Pandey Ashutosh, Wang DeLiang
Department of Computer Science and Engineering, The Ohio State University, Columbus, OH 43210 USA.
Department of Computer Science and Engineering and the Center for Cognitive and Brain Sciences, The Ohio State University, Columbus, OH 43210 USA.
IEEE/ACM Trans Audio Speech Lang Process. 2021;29:1270-1279. doi: 10.1109/taslp.2021.3064421. Epub 2021 Mar 8.

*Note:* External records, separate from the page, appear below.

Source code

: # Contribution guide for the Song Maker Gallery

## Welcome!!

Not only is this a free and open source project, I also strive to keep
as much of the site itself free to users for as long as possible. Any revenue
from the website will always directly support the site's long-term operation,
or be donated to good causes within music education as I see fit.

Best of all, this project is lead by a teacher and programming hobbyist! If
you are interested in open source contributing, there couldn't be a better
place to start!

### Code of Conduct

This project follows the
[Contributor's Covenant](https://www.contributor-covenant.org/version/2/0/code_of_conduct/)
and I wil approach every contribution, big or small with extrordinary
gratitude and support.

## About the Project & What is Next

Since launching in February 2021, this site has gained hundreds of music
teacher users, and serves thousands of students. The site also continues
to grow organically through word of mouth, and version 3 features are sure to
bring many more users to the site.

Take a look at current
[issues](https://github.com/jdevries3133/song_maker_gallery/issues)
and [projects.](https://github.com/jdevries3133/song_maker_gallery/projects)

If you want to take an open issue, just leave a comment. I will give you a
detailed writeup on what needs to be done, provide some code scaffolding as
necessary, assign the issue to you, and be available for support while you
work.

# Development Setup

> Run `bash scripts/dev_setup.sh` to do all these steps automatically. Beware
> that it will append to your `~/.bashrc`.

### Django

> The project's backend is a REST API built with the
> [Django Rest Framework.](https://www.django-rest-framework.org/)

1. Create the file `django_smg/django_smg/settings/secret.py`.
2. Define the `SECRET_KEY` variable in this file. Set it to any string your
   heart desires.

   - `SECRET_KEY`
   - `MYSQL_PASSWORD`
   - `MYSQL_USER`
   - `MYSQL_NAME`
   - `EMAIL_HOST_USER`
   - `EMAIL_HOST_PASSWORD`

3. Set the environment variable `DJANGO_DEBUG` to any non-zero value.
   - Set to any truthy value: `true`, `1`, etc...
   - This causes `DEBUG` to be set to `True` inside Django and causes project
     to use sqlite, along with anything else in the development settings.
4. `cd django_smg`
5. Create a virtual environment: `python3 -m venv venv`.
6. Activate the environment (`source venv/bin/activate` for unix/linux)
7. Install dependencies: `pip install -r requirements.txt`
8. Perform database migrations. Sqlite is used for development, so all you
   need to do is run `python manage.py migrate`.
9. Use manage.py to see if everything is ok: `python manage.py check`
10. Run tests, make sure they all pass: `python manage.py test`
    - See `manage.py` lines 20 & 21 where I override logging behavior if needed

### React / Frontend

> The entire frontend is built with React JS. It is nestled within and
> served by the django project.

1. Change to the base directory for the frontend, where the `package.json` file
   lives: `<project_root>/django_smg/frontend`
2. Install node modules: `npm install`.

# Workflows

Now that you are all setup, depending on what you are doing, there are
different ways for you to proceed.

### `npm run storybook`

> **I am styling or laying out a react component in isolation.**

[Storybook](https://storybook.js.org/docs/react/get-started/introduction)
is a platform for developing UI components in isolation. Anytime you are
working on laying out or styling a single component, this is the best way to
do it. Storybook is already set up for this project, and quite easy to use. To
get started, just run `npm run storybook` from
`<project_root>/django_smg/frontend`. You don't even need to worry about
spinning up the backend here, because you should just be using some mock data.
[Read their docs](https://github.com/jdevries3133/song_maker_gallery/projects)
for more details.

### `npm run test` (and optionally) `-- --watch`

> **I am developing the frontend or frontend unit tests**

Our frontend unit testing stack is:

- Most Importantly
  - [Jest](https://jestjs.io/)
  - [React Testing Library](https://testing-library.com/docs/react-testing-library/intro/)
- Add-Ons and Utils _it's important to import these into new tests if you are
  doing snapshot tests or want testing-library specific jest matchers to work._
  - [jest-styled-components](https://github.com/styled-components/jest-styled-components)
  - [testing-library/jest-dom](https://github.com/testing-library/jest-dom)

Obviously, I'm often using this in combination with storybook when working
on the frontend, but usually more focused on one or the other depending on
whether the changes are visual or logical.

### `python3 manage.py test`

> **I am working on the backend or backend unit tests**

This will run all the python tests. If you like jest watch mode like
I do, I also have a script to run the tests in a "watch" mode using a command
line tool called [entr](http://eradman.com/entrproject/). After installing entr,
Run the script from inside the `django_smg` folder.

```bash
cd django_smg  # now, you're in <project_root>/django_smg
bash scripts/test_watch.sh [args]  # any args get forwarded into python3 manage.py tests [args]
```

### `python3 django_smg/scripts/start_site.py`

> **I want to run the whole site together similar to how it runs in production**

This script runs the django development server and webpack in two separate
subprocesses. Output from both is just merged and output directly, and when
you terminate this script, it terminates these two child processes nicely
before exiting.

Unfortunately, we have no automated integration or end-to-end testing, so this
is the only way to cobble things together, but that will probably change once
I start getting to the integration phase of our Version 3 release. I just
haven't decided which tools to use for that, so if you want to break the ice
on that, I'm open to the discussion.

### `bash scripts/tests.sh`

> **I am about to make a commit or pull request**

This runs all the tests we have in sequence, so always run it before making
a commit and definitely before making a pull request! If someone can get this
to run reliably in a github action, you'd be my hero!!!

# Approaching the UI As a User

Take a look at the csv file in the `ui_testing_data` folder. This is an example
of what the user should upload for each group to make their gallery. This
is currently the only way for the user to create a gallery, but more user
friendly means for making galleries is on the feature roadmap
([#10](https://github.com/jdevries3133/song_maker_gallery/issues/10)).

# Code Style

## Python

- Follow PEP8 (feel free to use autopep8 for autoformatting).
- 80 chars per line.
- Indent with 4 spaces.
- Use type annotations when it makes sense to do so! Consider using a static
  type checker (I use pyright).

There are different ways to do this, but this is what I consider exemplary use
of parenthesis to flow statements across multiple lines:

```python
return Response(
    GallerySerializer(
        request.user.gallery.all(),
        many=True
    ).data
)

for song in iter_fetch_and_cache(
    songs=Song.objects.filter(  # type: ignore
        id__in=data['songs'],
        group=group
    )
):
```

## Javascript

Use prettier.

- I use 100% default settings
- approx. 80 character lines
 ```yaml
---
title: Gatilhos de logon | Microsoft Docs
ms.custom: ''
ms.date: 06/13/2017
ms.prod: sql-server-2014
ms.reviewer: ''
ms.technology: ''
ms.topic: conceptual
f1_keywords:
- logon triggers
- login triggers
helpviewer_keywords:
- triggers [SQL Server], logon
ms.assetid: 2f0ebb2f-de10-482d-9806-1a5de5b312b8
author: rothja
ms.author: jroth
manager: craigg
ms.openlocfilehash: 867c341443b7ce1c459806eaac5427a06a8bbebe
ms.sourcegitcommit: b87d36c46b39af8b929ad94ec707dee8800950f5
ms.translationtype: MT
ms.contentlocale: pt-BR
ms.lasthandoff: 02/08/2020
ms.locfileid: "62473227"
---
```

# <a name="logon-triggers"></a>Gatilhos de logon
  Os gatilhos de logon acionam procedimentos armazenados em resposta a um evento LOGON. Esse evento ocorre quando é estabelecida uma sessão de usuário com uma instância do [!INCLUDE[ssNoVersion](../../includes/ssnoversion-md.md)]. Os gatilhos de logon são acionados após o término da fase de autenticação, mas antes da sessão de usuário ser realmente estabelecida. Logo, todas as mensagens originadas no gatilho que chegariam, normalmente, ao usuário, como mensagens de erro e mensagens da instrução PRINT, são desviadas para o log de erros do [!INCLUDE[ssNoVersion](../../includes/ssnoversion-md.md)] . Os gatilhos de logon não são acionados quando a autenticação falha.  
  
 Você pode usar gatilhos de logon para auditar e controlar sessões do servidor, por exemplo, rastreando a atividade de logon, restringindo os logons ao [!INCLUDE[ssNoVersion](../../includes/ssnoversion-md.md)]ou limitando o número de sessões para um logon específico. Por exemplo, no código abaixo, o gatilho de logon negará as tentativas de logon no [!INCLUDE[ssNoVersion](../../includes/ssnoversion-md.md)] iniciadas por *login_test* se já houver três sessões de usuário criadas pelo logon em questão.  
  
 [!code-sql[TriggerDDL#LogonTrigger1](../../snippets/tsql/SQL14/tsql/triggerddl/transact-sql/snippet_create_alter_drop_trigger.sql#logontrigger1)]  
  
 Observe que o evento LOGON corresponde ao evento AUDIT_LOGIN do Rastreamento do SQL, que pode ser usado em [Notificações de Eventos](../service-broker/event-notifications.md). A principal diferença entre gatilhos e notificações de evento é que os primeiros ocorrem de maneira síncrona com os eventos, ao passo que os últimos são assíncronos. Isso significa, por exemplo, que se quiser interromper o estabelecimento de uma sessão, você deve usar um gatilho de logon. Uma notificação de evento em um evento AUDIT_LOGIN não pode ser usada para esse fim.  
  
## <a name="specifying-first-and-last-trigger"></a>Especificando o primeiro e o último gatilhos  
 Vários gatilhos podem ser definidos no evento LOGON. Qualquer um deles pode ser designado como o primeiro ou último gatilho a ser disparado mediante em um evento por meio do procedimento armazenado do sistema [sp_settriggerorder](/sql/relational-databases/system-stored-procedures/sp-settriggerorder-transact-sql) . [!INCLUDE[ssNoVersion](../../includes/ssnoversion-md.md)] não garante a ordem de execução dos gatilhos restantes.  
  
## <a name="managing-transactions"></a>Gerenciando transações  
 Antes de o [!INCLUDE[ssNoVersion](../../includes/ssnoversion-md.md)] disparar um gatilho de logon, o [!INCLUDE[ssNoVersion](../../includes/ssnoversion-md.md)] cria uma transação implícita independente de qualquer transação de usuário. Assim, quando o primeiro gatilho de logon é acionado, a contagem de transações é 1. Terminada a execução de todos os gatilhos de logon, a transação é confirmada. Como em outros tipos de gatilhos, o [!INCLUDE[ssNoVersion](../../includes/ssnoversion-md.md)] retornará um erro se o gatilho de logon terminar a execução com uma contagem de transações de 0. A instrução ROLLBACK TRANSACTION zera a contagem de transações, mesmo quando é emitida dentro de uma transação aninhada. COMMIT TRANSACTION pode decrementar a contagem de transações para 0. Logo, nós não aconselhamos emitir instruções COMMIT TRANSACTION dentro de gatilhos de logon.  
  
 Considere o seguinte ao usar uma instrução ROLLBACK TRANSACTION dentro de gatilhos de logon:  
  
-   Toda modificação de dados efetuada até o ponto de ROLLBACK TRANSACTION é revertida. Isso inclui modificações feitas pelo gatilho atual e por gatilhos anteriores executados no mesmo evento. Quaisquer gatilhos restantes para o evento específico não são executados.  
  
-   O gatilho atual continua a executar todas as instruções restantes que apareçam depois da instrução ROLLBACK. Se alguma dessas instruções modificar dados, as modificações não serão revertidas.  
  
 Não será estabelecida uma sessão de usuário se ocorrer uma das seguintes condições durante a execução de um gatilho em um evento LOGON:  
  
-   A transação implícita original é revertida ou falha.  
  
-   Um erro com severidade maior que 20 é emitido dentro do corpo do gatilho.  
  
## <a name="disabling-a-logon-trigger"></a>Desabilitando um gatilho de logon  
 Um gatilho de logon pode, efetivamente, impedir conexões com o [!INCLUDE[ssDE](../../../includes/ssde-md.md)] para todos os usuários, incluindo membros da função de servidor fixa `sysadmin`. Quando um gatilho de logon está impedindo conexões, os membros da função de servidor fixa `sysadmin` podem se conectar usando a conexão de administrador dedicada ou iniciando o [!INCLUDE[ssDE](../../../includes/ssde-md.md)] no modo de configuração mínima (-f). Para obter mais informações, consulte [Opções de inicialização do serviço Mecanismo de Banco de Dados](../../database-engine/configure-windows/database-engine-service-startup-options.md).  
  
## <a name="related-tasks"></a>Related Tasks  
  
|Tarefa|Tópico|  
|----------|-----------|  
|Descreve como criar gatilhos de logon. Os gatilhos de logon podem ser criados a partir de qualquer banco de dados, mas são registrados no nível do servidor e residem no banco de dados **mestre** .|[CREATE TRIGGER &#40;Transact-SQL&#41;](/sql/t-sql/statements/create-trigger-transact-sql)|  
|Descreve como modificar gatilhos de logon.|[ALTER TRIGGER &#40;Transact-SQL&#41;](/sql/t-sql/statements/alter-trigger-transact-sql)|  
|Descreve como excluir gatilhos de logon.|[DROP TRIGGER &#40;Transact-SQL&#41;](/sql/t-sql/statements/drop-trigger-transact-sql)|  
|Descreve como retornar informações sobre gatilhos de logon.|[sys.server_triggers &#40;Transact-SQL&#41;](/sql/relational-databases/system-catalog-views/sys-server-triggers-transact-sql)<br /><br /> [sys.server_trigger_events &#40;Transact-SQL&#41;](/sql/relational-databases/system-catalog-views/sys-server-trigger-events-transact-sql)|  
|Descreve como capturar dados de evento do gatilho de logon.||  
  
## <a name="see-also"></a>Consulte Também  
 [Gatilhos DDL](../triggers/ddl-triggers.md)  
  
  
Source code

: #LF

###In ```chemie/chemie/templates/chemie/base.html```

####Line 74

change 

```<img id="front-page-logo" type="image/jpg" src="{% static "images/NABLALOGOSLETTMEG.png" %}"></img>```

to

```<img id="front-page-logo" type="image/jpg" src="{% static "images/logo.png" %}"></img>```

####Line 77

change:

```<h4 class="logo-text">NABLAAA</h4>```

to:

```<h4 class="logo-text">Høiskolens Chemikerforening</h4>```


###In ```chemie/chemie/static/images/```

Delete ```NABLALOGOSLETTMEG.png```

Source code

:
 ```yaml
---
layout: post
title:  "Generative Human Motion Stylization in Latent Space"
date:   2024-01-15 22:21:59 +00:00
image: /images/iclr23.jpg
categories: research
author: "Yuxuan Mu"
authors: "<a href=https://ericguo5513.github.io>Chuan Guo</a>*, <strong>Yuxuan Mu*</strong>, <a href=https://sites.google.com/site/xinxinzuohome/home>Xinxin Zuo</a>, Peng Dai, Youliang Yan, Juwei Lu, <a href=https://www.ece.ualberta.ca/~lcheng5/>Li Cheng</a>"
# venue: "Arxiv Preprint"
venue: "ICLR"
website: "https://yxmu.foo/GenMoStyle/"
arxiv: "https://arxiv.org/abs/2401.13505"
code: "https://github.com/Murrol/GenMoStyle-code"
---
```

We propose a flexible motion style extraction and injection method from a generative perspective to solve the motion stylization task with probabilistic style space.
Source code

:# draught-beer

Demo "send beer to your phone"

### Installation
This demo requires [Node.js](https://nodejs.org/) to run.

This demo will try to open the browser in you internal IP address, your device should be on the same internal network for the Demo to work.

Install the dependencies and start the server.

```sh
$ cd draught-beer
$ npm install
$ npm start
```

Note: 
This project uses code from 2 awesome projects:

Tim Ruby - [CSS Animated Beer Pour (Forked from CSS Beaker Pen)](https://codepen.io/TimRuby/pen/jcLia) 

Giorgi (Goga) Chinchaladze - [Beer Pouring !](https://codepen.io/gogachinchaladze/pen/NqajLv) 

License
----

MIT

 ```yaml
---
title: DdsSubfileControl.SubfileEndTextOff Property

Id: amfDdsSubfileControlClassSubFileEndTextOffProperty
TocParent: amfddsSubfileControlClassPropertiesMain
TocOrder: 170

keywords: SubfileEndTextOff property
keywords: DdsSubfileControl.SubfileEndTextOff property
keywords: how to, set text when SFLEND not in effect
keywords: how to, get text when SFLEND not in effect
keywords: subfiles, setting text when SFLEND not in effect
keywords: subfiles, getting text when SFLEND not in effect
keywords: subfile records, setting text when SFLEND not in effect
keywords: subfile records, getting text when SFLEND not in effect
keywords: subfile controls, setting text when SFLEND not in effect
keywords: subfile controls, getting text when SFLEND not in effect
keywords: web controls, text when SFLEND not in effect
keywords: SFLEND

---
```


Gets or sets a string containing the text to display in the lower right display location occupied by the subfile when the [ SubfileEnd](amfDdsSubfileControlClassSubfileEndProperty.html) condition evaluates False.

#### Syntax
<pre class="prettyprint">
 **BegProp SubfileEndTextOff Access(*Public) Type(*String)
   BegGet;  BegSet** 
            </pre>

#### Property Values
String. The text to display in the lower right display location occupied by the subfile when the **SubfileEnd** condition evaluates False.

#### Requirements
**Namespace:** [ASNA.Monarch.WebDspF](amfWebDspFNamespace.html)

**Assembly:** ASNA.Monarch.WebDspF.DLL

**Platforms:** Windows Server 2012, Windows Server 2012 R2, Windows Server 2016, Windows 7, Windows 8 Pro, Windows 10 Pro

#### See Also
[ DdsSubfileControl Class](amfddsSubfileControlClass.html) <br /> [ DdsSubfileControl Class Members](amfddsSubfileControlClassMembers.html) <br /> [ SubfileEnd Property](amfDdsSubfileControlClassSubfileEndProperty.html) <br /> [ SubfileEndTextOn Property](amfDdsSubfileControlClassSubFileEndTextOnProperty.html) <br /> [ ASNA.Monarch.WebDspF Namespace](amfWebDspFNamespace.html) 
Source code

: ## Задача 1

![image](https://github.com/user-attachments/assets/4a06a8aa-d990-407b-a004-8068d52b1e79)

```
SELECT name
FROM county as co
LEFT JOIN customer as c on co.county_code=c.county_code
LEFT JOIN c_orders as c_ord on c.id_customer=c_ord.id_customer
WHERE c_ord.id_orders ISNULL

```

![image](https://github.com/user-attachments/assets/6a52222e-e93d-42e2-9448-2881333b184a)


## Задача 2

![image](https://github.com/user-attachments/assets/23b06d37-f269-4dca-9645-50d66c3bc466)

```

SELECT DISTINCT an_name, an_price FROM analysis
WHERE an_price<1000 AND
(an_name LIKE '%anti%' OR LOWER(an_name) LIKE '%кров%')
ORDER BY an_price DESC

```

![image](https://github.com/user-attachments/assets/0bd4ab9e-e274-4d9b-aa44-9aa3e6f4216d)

Speech enhancement in the time domain is becoming increasingly popular in recent years, due to its capability to jointly enhance both the magnitude and the phase of speech. In this work, we propose a dense convolutional network (DCN) with self-attention for speech enhancement in the time domain. DCN is an encoder and decoder based architecture with skip connections. Each layer in the encoder and the decoder comprises a dense block and an attention module. Dense blocks and attention modules help in feature extraction using a combination of feature reuse, increased network depth, and maximum context aggregation. Furthermore, we reveal previously unknown problems with a loss based on the spectral magnitude of enhanced speech. To alleviate these problems, we propose a novel loss based on magnitudes of enhanced speech and a predicted noise. Even though the proposed loss is based on magnitudes only, a constraint imposed by noise prediction ensures that the loss enhances both magnitude and phase. Experimental results demonstrate that DCN trained with the proposed loss substantially outperforms other state-of-the-art approaches to causal and non-causal speech enhancement.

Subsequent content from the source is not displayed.